The USD/JPY currency pair traded marginally higher near 159.73 during the early European session on Tuesday, approaching an almost two-year high close to 160.70. This move comes as the Japanese Yen (JPY) underperforms, driven by increasing doubts over whether the Bank of Japan (BoJ) will raise interest rates in the near term, especially amid ongoing economic concerns linked to the Middle East crisis [1].
Recent comments from Masazumi Wakatabe, former BoJ Deputy Governor and current member of Japan’s Council on Economic and Fiscal Policy, highlighted the importance of assessing whether the Japanese economy can withstand tighter monetary conditions, according to Reuters. This has deepened market skepticism regarding imminent BoJ policy tightening [1].

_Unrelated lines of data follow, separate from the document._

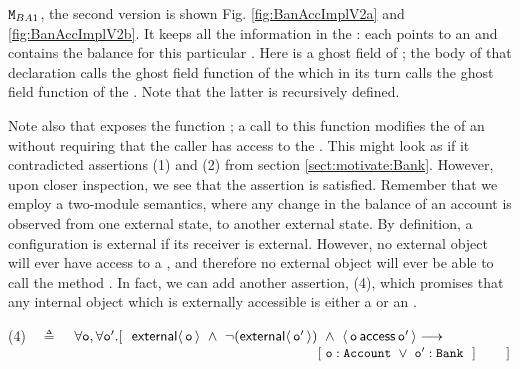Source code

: ${\mbox{\tt{\ensuremath{{\mbox{\tt{M}}}}}}}_{BA1}$, the second version is shown Fig. \ref{fig:BanAccImplV2a} and \ref{fig:BanAccImplV2b}. It keeps all the information 
in the : each  points to an  
and contains the balance for this particular . Here  is a
ghost field of ; the body of that declaration calls the ghost field function  of the  which in its
turn calls the ghost field function  of the . Note that the latter is recursively defined.

Note also that  exposes the function ; a call to this function   modifies the  of an  without requiring that the caller has access to the . This might look as if it contradicted assertions (1) and  (2)
  from section \ref{sect:motivate:Bank}. However, upon closer inspection, we see that the assertion is satisfied. Remember that we employ a two-module semantics, where any change in the balance of an account is observed from one external state, to another external state. By definition, a configuration is external if its receiver is external.  However, no external object will ever have access to a , and therefore no external object will ever be able to call the method . In fact, we can add another assertion, (4), which promises that any internal object which is externally accessible is either a  or an .

(4)\ \  $\triangleq$\ \ $\forall \prg{o},\forall \prg{o}'.[\ \ \External{ \prg{o}}\  \wedge\ \neg (\External{ \prg{o}'}) \ \wedge\  \CanAccess{\prg{o}}{\prg{o}'}     
    \longrightarrow \ \    \hfill$ \\
  $\strut \hspace{8.3cm} 
  [\    \prg{o}:\prg{Account}\ \vee \ \prg{o}':\prg{Bank}\  \ ]\ \ \  \ \ \ \ ] \hfill $


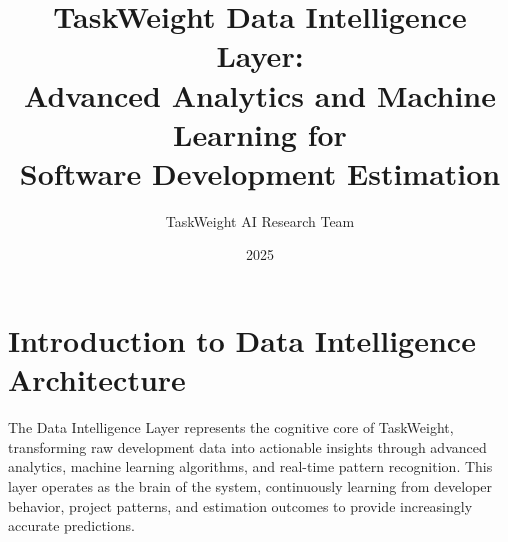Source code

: \documentclass[12pt,a4paper]{article}
\title{\textbf{TaskWeight Data Intelligence Layer:\\Advanced Analytics and Machine Learning for\\Software Development Estimation}}
\author{TaskWeight AI Research Team}
\date{2025}
\begin{document}
\maketitle

\tableofcontents
\newpage

\section{Introduction to Data Intelligence Architecture}

The Data Intelligence Layer represents the cognitive core of TaskWeight, transforming raw development data into actionable insights through advanced analytics, machine learning algorithms, and real-time pattern recognition. This layer operates as the brain of the system, continuously learning from developer behavior, project patterns, and estimation outcomes to provide increasingly accurate predictions.
\end{document}
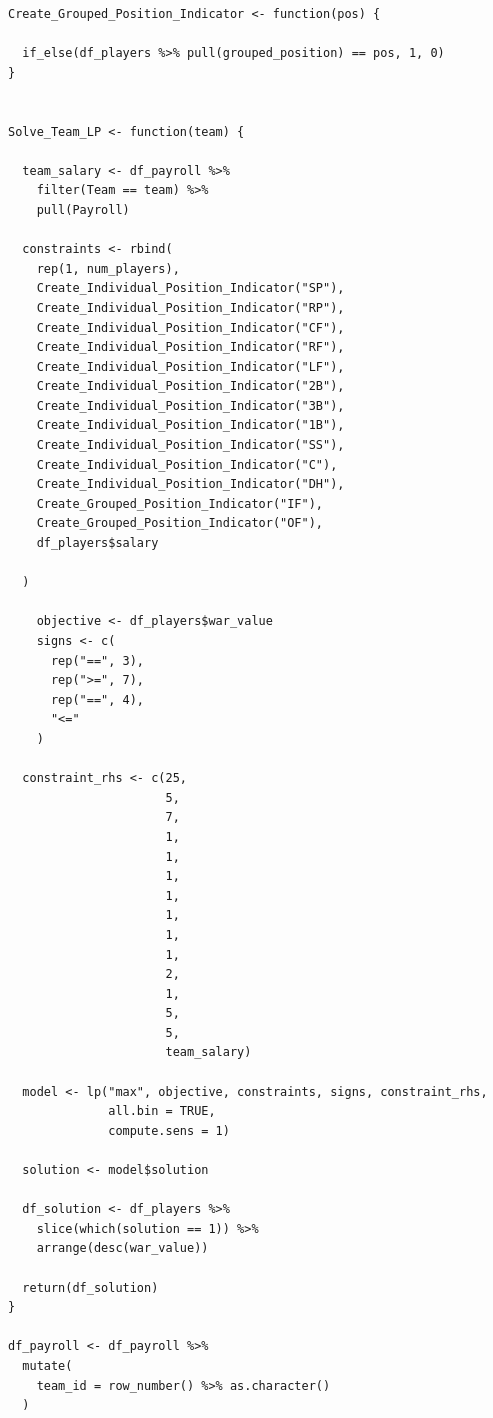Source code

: \documentclass{article}
\begin{document}
\begin{singlespace}
\begin{verbatim}
Create_Grouped_Position_Indicator <- function(pos) {
  
  if_else(df_players %>% pull(grouped_position) == pos, 1, 0)
}


Solve_Team_LP <- function(team) {
  
  team_salary <- df_payroll %>% 
    filter(Team == team) %>% 
    pull(Payroll)
  
  constraints <- rbind(
    rep(1, num_players),
    Create_Individual_Position_Indicator("SP"),
    Create_Individual_Position_Indicator("RP"),
    Create_Individual_Position_Indicator("CF"),
    Create_Individual_Position_Indicator("RF"),
    Create_Individual_Position_Indicator("LF"),
    Create_Individual_Position_Indicator("2B"),
    Create_Individual_Position_Indicator("3B"),
    Create_Individual_Position_Indicator("1B"),
    Create_Individual_Position_Indicator("SS"),
    Create_Individual_Position_Indicator("C"),
    Create_Individual_Position_Indicator("DH"),
    Create_Grouped_Position_Indicator("IF"),
    Create_Grouped_Position_Indicator("OF"),
    df_players$salary
    
  )
  
    objective <- df_players$war_value
    signs <- c(
      rep("==", 3),
      rep(">=", 7),
      rep("==", 4),
      "<="
    )
  
  constraint_rhs <- c(25, 
                      5,
                      7,
                      1,
                      1,
                      1,
                      1,
                      1,
                      1,
                      1,
                      2,
                      1,
                      5,
                      5,
                      team_salary)
  
  model <- lp("max", objective, constraints, signs, constraint_rhs, 
              all.bin = TRUE,
              compute.sens = 1)
  
  solution <- model$solution
  
  df_solution <- df_players %>% 
    slice(which(solution == 1)) %>% 
    arrange(desc(war_value))
  
  return(df_solution)
}

df_payroll <- df_payroll %>% 
  mutate(
    team_id = row_number() %>% as.character()
  )


\end{verbatim}
\end{singlespace}
\end{document}
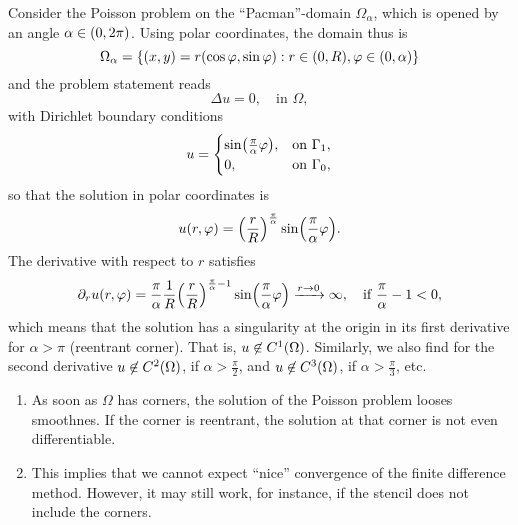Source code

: \begin{example}
	Consider the Poisson problem on the ``Pacman''-domain \(\Omega_\alpha\), which is opened by an angle \(\alpha \in \parentheses*{0, 2\pi}\).
	Using polar coordinates, the domain thus is
	\[
		\Omega_\alpha = \braces*{\parentheses*{x, y} = r\parentheses*{\cos\varphi, \sin\varphi} : r \in \parentheses*{0, R}, \varphi \in \parentheses*{0, \alpha}}
	\]
	and the problem statement reads
	\[
		\Delta u = 0, \quad \text{in }\Omega,
	\]
	with Dirichlet boundary conditions
	\[
		u = \begin{cases}
			\sin\parentheses*{\frac{\pi}{\alpha}\varphi}, & \text{on }\Gamma_1,\\
			0, & \text{on }\Gamma_0,
		\end{cases}
	\]
	so that the solution in polar coordinates is
	\[
		u\parentheses*{r, \varphi} = \parentheses*{\frac{r}{R}}^{\frac{\pi}{\alpha}}\sin\parentheses*{\frac{\pi}{\alpha}\varphi}.
	\]
	The derivative with respect to \(r\) satisfies
	\[
		\partial_r u\parentheses*{r, \varphi} = \frac{\pi}{\alpha}\frac{1}{R}\parentheses*{\frac{r}{R}}^{\frac{\pi}{\alpha} - 1}\sin\parentheses*{\frac{\pi}{\alpha}\varphi} \xrightarrow{r \to 0} \infty, \quad \text{if }\frac{\pi}{\alpha} - 1 < 0,
	\]
	which means that the solution has a singularity at the origin in its first derivative for \(\alpha > \pi\) (reentrant corner).
	That is, \(u \not\in C^1\parentheses*{\Omega}\).
	Similarly, we also find for the second derivative \(u \not\in C^2\parentheses*{\Omega}\), if \(\alpha > \frac{\pi}{2}\), and \(u \not\in C^3\parentheses*{\Omega}\), if \(\alpha > \frac{\pi}{3}\), etc.
\end{example}

\begin{remark}
	\begin{enumerate}
		\item As soon as \(\Omega\) has corners, the solution of the Poisson problem looses smoothnes.
		If the corner is reentrant, the solution at that corner is not even differentiable.
		\item This implies that we cannot expect ``nice'' convergence of the finite difference method.
		However, it may still work, for instance, if the stencil does not include the corners.
	\end{enumerate}
\end{remark}
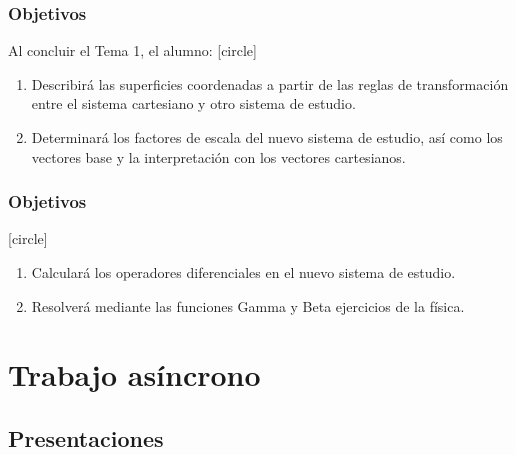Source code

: \documentclass[12pt]{beamer}
\begin{document}
\begin{frame}
\frametitle{Objetivos}
Al concluir el Tema 1, el alumno:
[circle]
\begin{enumerate}[<+->]
\item Describirá las superficies coordenadas a partir de las reglas de transformación entre el sistema cartesiano y otro sistema de estudio.
\item Determinará los factores de escala del nuevo sistema de estudio, así como los vectores base y la interpretación con los vectores cartesianos.
\seti
\end{enumerate}
\end{frame}
\begin{frame}
\frametitle{Objetivos}
[circle]
\begin{enumerate}[<+->]
\conti
\item Calculará los operadores diferenciales en el nuevo sistema de estudio.
\item Resolverá mediante las funciones Gamma y Beta ejercicios de la física.
\end{enumerate}
\end{frame}

\section{Trabajo asíncrono}
\subsection{Presentaciones}
\end{document}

Despite the USD/JPY pair nearing previous intervention levels around 160.70, Japanese officials have refrained from referencing any specific forex levels, maintaining market uncertainty over potential intervention. Fears of intervention remain present as the pair consolidates near its highs [1].
On the technical front, USD/JPY maintains a bullish near-term bias, trading above the 20-day Exponential Moving Average (EMA) at 158.94. The 14-day Relative Strength Index (RSI) is around 60, indicating constructive momentum that is not yet overbought, suggesting further upside potential if the pair holds above its dynamic support [1]. The US Dollar Index (DXY) is trading subdued around 99.15 amid uncertainty related to the US-Iran permanent peace deal [1].
CONCLUSION
USD/JPY is trading near a two-year high as market participants weigh BoJ policy uncertainty and the risk of Japanese intervention. Technical indicators suggest further upside is possible, but intervention fears and economic concerns continue to cloud the outlook. The market impact remains high as traders monitor both central bank signals and geopolitical developments.